──────── Entries shown

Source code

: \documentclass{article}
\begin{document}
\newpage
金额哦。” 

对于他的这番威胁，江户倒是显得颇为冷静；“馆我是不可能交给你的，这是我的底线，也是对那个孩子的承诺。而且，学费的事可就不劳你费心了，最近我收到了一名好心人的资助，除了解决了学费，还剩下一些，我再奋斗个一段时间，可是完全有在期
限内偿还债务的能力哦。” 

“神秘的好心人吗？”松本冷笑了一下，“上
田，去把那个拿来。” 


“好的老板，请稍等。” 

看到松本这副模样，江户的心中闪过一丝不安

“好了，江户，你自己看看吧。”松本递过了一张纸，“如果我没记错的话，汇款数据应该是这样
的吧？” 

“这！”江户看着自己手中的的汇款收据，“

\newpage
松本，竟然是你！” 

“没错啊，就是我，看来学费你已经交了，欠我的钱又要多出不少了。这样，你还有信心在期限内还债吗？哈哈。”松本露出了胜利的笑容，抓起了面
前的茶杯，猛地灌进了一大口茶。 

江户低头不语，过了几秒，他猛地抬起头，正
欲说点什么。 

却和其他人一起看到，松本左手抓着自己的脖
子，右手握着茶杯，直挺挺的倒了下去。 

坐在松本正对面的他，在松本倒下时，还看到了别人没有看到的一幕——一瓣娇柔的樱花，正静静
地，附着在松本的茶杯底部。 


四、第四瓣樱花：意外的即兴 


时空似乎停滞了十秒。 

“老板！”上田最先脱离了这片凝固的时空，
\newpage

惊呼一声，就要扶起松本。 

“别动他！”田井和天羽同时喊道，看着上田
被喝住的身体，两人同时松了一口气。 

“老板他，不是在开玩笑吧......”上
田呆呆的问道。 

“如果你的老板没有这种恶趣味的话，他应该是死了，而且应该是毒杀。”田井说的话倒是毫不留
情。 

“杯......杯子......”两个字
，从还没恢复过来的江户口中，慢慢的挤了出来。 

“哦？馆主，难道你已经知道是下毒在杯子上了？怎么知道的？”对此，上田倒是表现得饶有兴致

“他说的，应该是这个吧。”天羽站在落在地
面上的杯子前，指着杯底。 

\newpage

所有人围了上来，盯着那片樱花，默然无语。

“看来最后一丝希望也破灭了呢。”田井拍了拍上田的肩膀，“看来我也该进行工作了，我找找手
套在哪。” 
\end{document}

────────────────

### Action item
An exact, line-for-line copy is required: from the line containing "被喝住的身体，两人同时松了一口气。" through the final line of the listing above, both included, with nothing else.

### Task output
被喝住的身体，两人同时松了一口气。 

“老板他，不是在开玩笑吧......”上
田呆呆的问道。 

“如果你的老板没有这种恶趣味的话，他应该是死了，而且应该是毒杀。”田井说的话倒是毫不留
情。 

“杯......杯子......”两个字
，从还没恢复过来的江户口中，慢慢的挤了出来。 

“哦？馆主，难道你已经知道是下毒在杯子上了？怎么知道的？”对此，上田倒是表现得饶有兴致

“他说的，应该是这个吧。”天羽站在落在地
面上的杯子前，指着杯底。 

\newpage

所有人围了上来，盯着那片樱花，默然无语。

“看来最后一丝希望也破灭了呢。”田井拍了拍上田的肩膀，“看来我也该进行工作了，我找找手
套在哪。” 
\end{document}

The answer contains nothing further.